# Chocolate Mead



## cochran500 (May 20, 2003)

Anyone have a good recipe for Chocolate Mead? Thanks


----------



## Ben Brewcat (Oct 27, 2004)

I'll be interested to see if anyone's taken a shot at chocolate (I haven't personally in mead). From what I've heard from folks who use it in brewing, the oils from regular eating chocolate are a problem, and most use a quality baker's chocolate instead. 

If the regulars will indulge me a moment, I'll get on my soapbox about tinctures again, this time to recommend that you try making the base mead you want and then add a chocolate liquer to taste. 1) totally sanitary 2) you dial the amount of chocolate character in precisely (difficult with recipe development) and 3) EASY.

Considerations: there's sugar in the creme de cacao. Measure it with a hydrometer, and add as many potential alcohol points as the bottle says it has. That'll be your residual sweetness if the mead has topped out on ETOH or you've stabilized it. Or let the sugars renew fermentation till it runs its course. Also there's alcohol in liquers, but that's rarely a problem in mead







and can be allowed for in recipe planning. 

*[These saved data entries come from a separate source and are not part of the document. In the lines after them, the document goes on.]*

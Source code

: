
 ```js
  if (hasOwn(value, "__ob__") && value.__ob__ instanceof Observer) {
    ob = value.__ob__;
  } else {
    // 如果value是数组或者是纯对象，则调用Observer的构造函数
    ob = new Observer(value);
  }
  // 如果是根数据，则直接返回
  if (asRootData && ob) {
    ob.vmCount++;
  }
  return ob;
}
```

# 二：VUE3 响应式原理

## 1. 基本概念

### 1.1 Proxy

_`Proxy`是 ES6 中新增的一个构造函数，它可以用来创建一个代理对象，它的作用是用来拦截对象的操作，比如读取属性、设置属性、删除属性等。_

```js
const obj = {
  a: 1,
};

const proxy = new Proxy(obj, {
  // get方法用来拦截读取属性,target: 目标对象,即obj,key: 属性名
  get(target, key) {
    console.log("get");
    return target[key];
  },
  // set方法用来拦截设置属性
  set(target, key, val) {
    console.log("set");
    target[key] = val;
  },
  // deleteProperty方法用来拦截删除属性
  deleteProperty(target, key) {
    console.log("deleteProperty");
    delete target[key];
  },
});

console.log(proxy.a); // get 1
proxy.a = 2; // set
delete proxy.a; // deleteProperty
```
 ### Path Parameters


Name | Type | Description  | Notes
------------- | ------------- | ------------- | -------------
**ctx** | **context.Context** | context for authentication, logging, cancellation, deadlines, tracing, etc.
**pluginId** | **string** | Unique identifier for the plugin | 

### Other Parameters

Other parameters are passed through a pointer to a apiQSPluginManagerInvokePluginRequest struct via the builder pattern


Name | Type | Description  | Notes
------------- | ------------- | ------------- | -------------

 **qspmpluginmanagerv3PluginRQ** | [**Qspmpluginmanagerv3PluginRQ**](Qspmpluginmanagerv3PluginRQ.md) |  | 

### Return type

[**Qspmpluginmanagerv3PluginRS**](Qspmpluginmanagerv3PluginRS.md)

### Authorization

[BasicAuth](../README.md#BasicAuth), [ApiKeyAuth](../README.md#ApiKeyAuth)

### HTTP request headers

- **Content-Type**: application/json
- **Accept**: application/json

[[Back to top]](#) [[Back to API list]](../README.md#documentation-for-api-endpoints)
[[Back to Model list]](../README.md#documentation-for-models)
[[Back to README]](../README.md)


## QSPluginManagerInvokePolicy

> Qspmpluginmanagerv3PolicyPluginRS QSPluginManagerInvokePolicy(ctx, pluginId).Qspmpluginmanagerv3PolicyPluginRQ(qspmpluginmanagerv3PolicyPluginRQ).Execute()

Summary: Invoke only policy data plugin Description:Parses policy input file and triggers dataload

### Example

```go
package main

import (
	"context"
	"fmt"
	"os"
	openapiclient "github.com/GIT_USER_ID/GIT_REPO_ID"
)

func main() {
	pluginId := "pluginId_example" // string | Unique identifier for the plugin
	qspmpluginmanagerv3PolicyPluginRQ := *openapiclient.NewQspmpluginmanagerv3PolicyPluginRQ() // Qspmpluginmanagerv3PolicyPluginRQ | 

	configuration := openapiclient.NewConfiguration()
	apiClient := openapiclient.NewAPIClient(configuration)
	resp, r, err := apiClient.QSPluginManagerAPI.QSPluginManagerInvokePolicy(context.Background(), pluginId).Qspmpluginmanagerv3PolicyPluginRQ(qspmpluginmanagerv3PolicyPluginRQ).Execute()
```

Triple sec makes a yummy mead-tweaker too. For a fun 'spurment, make a traditional mead and bottle a third straight, a third lightly flavored and a third more assertively flavored. Or mix flavors. Also use a liquer instead of vodka to make a tincture... add some cloves and basil for example, steep a couple weeks, and add bit by bit till it's perfect.


----------